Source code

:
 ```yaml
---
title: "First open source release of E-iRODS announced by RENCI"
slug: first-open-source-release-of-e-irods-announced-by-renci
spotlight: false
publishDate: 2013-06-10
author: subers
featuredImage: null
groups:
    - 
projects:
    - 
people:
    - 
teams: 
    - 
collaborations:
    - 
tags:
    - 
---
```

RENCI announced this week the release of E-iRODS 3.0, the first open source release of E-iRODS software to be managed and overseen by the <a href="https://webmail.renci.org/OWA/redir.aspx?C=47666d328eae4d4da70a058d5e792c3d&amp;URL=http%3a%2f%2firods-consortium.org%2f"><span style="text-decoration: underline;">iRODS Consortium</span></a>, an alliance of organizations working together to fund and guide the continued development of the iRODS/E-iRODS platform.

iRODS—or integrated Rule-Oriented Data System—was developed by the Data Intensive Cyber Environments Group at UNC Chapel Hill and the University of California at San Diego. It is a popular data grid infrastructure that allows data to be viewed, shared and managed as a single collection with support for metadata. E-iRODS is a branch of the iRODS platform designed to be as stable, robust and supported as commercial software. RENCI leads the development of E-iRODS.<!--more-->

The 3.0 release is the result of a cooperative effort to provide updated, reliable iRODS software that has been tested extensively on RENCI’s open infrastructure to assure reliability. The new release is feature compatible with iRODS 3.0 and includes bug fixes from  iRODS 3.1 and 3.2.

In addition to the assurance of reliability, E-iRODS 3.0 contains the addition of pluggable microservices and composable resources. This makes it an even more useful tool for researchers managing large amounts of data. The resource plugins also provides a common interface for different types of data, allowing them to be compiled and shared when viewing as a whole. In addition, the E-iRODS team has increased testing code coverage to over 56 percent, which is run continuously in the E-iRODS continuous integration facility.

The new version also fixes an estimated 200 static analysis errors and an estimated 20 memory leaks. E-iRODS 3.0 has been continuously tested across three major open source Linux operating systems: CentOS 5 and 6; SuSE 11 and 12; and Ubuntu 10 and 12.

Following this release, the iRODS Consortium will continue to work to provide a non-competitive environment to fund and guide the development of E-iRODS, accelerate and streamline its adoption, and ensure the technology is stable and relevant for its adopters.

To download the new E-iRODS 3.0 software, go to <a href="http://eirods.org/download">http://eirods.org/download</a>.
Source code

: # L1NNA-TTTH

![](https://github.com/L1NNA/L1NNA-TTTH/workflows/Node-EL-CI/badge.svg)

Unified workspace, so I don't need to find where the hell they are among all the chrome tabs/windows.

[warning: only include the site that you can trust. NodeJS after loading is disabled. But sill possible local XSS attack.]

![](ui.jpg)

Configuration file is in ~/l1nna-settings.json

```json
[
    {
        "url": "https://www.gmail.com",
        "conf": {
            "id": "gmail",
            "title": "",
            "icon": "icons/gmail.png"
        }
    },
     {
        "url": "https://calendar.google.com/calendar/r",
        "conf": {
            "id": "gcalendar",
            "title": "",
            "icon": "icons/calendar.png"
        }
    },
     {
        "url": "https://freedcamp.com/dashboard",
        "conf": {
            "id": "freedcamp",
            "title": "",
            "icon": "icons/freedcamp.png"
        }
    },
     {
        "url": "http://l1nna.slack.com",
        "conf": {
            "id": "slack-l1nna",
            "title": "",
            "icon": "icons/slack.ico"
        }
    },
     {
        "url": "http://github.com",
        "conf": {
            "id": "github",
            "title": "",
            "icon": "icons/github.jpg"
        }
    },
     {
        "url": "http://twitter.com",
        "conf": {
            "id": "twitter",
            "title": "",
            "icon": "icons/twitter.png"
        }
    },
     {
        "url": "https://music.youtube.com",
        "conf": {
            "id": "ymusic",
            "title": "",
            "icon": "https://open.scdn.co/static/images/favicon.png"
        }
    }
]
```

**TASK PROMPT**:
Output the data above in full and exactly.

**SOLUTION TO THIS EXERCISE**:
Source code

:
 ```yaml
---
title: "First open source release of E-iRODS announced by RENCI"
slug: first-open-source-release-of-e-irods-announced-by-renci
spotlight: false
publishDate: 2013-06-10
author: subers
featuredImage: null
groups:
    - 
projects:
    - 
people:
    - 
teams: 
    - 
collaborations:
    - 
tags:
    - 
---
```

RENCI announced this week the release of E-iRODS 3.0, the first open source release of E-iRODS software to be managed and overseen by the <a href="https://webmail.renci.org/OWA/redir.aspx?C=47666d328eae4d4da70a058d5e792c3d&amp;URL=http%3a%2f%2firods-consortium.org%2f"><span style="text-decoration: underline;">iRODS Consortium</span></a>, an alliance of organizations working together to fund and guide the continued development of the iRODS/E-iRODS platform.

iRODS—or integrated Rule-Oriented Data System—was developed by the Data Intensive Cyber Environments Group at UNC Chapel Hill and the University of California at San Diego. It is a popular data grid infrastructure that allows data to be viewed, shared and managed as a single collection with support for metadata. E-iRODS is a branch of the iRODS platform designed to be as stable, robust and supported as commercial software. RENCI leads the development of E-iRODS.<!--more-->

The 3.0 release is the result of a cooperative effort to provide updated, reliable iRODS software that has been tested extensively on RENCI’s open infrastructure to assure reliability. The new release is feature compatible with iRODS 3.0 and includes bug fixes from  iRODS 3.1 and 3.2.

In addition to the assurance of reliability, E-iRODS 3.0 contains the addition of pluggable microservices and composable resources. This makes it an even more useful tool for researchers managing large amounts of data. The resource plugins also provides a common interface for different types of data, allowing them to be compiled and shared when viewing as a whole. In addition, the E-iRODS team has increased testing code coverage to over 56 percent, which is run continuously in the E-iRODS continuous integration facility.

The new version also fixes an estimated 200 static analysis errors and an estimated 20 memory leaks. E-iRODS 3.0 has been continuously tested across three major open source Linux operating systems: CentOS 5 and 6; SuSE 11 and 12; and Ubuntu 10 and 12.

Following this release, the iRODS Consortium will continue to work to provide a non-competitive environment to fund and guide the development of E-iRODS, accelerate and streamline its adoption, and ensure the technology is stable and relevant for its adopters.

To download the new E-iRODS 3.0 software, go to <a href="http://eirods.org/download">http://eirods.org/download</a>.
Source code

: # L1NNA-TTTH

![](https://github.com/L1NNA/L1NNA-TTTH/workflows/Node-EL-CI/badge.svg)

Unified workspace, so I don't need to find where the hell they are among all the chrome tabs/windows.

[warning: only include the site that you can trust. NodeJS after loading is disabled. But sill possible local XSS attack.]

![](ui.jpg)

Configuration file is in ~/l1nna-settings.json

```json
[
    {
        "url": "https://www.gmail.com",
        "conf": {
            "id": "gmail",
            "title": "",
            "icon": "icons/gmail.png"
        }
    },
     {
        "url": "https://calendar.google.com/calendar/r",
        "conf": {
            "id": "gcalendar",
            "title": "",
            "icon": "icons/calendar.png"
        }
    },
     {
        "url": "https://freedcamp.com/dashboard",
        "conf": {
            "id": "freedcamp",
            "title": "",
            "icon": "icons/freedcamp.png"
        }
    },
     {
        "url": "http://l1nna.slack.com",
        "conf": {
            "id": "slack-l1nna",
            "title": "",
            "icon": "icons/slack.ico"
        }
    },
     {
        "url": "http://github.com",
        "conf": {
            "id": "github",
            "title": "",
            "icon": "icons/github.jpg"
        }
    },
     {
        "url": "http://twitter.com",
        "conf": {
            "id": "twitter",
            "title": "",
            "icon": "icons/twitter.png"
        }
    },
     {
        "url": "https://music.youtube.com",
        "conf": {
            "id": "ymusic",
            "title": "",
            "icon": "https://open.scdn.co/static/images/favicon.png"
        }
    }
]
```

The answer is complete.